Chevron begins with a good argument. The clever approach to distinguishing the Lago Agrio judgment taken by Burt Neuborne (for the Ecuadorans) and Deepak Gupta (for Donziger) has, Chevron says, been waived. It wasn’t really raised below, or was raised only in a cursory way. To some extent Chevron is right about this. I’ve previously noted the dramatic improvement in the quality and creativity of the RICO defendant’s papers once Neuborne and Gupta were handling things. In general, arguments not made below are waived, because the appellate courts sit to correct errors and abuses of discretion, not to hear new arguments. But the rule isn’t invariably enforced. I don’t know what the Second Circuit will do with this, but my hunch is that the issues are so interesting that the judges are going to want to decide them. Maybe I’m just projecting.
The Effect Of Judge Kaplan’s Findings If Chevron Loses
I’ve previously noted that if Chevron loses on jurisdictional grounds, the fight will be over whether Judge Kaplan’s findings of fact are entitled to any deference let alone preclusive effect in foreign courts:
The res judicata effects of a judgment entered by a court that lacked subject-matter jurisdiction have not been captured in any rule or clear statement of controlling policies. The approach to such judgments has instead sought to reconcile two competing perceptions. Res judicata effects have been resisted in order to serve the traditionally strong desire to confine courts within the proper limits of appointed competence. At the same time, it is recognized that the general values of res judicata not only apply but may apply with particular force when the only objection is that correct substantive rules have been administered by a fair procedure in a court that simply lacked subject-matter jurisdiction.
18A Wright & Miller § 4428. If Judge Kaplan had no jurisdiction, do his findings of fact vanish in a puff of smoke?
Chevron, of course, is aware of this problem, and it addresses it in a footnote:
Even if this Court were to find that private plaintiffs may not obtain equitable relief under RICO and vacate the injunction, it should exercise its remedial power to uphold the district court’s detailed factual findings regarding Donziger’s RICO liability. “[F]ederal courts have the power to award any appropriate relief in a cognizable cause of action brought pursuant to a federal statute.” RICO expressly confers broad remedial authority: § 1964(c) authorizes “any person injured” by RICO violations to bring suit, independent of the remedy, and § 1964(a) authorizes district courts overseeing those suits to issue “appropriate orders” not limited to the enumerated examples. In this case, where the centerpiece of Donziger’s ongoing racketeering is and has been a series of falsehoods that culminate in a fraudulent judgment, a freestanding determination of the true facts is more than “appropriate”—it is critical. A declaration of liability here would also preserve Chevron’s right to attorney’s fees under 18 U.S.C. § 1964(c).

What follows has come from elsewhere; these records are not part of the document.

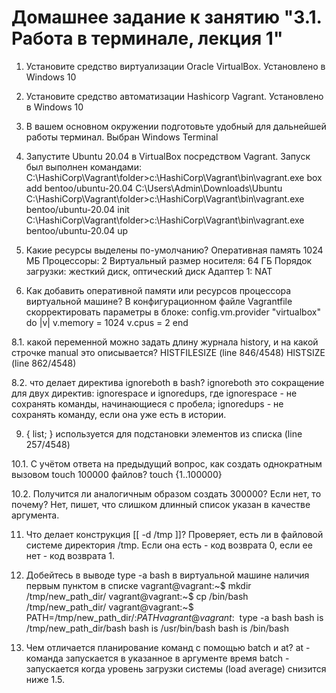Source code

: # Домашнее задание к занятию "3.1. Работа в терминале, лекция 1"
1. Установите средство виртуализации Oracle VirtualBox.
Установлено в Windows 10

2. Установите средство автоматизации Hashicorp Vagrant.
Установлено в Windows 10

3. В вашем основном окружении подготовьте удобный для дальнейшей работы терминал.
Выбран Windows Terminal

4. Запустите Ubuntu 20.04 в VirtualBox посредством Vagrant.
Запуск был выполнен командами:
C:\HashiCorp\Vagrant\folder>c:\HashiCorp\Vagrant\bin\vagrant.exe box add bentoo/ubuntu-20.04 C:\Users\Admin\Downloads\Ubuntu
C:\HashiCorp\Vagrant\folder>c:\HashiCorp\Vagrant\bin\vagrant.exe bentoo/ubuntu-20.04 init
C:\HashiCorp\Vagrant\folder>c:\HashiCorp\Vagrant\bin\vagrant.exe bentoo/ubuntu-20.04 up

5. Какие ресурсы выделены по-умолчанию?
Оперативная память 1024 МБ
Процессоры: 2
Виртуальный размер носителя: 64 ГБ
Порядок загрузки: жесткий диск, оптический диск
Адаптер 1: NAT

6. Как добавить оперативной памяти или ресурсов процессора виртуальной машине?
В конфигурационном файле Vagrantfile скорректировать параметры в блоке:
config.vm.provider "virtualbox" do |v|
  v.memory = 1024
  v.cpus = 2
end

8.1. какой переменной можно задать длину журнала history, и на какой строчке manual это описывается?
HISTFILESIZE (line 846/4548)
HISTSIZE (line 862/4548)

8.2. что делает директива ignoreboth в bash?
ignoreboth это сокращение для двух директив: ignorespace и ignoredups, где 
    ignorespace - не сохранять команды, начинающиеся с пробела;
    ignoredups - не сохранять команду, если она уже есть в истории.

9. { list; } используется для подстановки элементов из списка
(line 257/4548)

10.1.  С учётом ответа на предыдущий вопрос, как создать однократным вызовом touch 100000 файлов?
touch {1..100000}

10.2. Получится ли аналогичным образом создать 300000? Если нет, то почему?
Нет, пишет, что слишком длинный список указан в качестве аргумента.

11. Что делает конструкция [[ -d /tmp ]]?
Проверяет, есть ли в файловой системе директория /tmp. Если она есть - код возврата 0, если ее нет - код возврата 1.

12. Добейтесь в выводе type -a bash в виртуальной машине наличия первым пунктом в списке
vagrant@vagrant:~$ mkdir /tmp/new_path_dir/
vagrant@vagrant:~$ cp /bin/bash /tmp/new_path_dir/
vagrant@vagrant:~$ PATH=/tmp/new_path_dir/:$PATH
vagrant@vagrant:~$ type -a bash
bash is /tmp/new_path_dir/bash
bash is /usr/bin/bash
bash is /bin/bash

13. Чем отличается планирование команд с помощью batch и at?
at - команда запускается в указанное в аргументе время
batch - запускается когда уровень загрузки системы (load average) снизится ниже 1.5.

I think it’s fair to assume, given what this footnote says and doesn’t say, that there is no precedent for what Chevron is asking the court to do in the event it holds that Judge Kaplan lacked jurisdiction. So the prospects for the argument are unclear.
One point of particular interest to me is the dispute about whether a US court can hear a collateral attack on an Ecuadoran judgment, assuming for the moment that the Ecuadoran judiciary is what I have called “systematically adequate.” I think this is a reasonable assumption, by the way, because if the Ecuadoran judiciary is not systematically adequate, then the US court should not recognize the judgment in any case. Chevron’s way of thinking is to analogize the US and Ecuadoran courts to sister-state courts, which can indeed consider collateral attacks on each other’s judgments, even in light of the full faith credit clause. This is consistent with one way of thinking about comity: “we respect your decisions so much that we will treat them precisely as we treat domestic decisions, and we respect your decisions so much that we will try to carry out your laws and to refuse recognition to judgments that we think you also would refuse to affirm, under your own law, if asked.”

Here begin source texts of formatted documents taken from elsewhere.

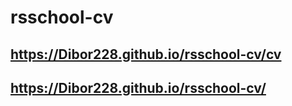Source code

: # rsschool-cv
## https://Dibor228.github.io/rsschool-cv/cv
## https://Dibor228.github.io/rsschool-cv/
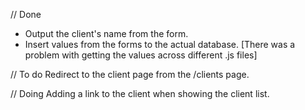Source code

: // Done
- Output the client's name from the form.
- Insert values from the forms to the actual database. [There was a problem with getting the values across different .js files]

// To do
Redirect to the client page from the /clients page.

// Doing
Adding a link to the client when showing the client list.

There’s another way of looking at comity, though. It’s the way that a federal court might treat a state court, say, in a habeas corpus case: “we respect your courts so much that we will defer to you in the first instance, and even if you get it wrong, we will not correct your mistake unless you got it really wrong.” I’ve previously expressed the view that this second way captures something of the courts’ reluctance to act as super-courts, sitting in review of foreign judiciaries. It’s clear that the UFCMJRA allows courts to refuse recognition to judgments that they find were obtained by fraud. But there’s no claim for recognition of the Ecuadoran judgment here. So is it okay for the US courts to pronounce the Ecuadoran judgment an unenforceable fraud when no one is seeking recognition of the judgment in the US, especially where there’s a remedy for fraudulent judgments in Ecuador that hasn’t yet been tried? (The notion of exhaustion of local remedies, which I’m suggesting, goes along with the “habeas” model of comity: in a habeas case, prisoners are required to exhaust their remedies under state law before seeking relief in the federal court).
I suppose one of the main questions on appeal is which view of comity the judges are likely to take. If, as in Naranjo, the main concern seems to be a concern about judicial overreach and infringing on foreign sovereignty, then the result is likely to favor the plaintiffs, even if the decision ultimately is on an unrelated technical ground such as the RICO jurisdictional question. (Naranjo, recall, was decided on a technical issue—the availability of an action for a declaratory judgment under the UFMJRA). If, on the other hand, the main concern is about the substance, things are less clear.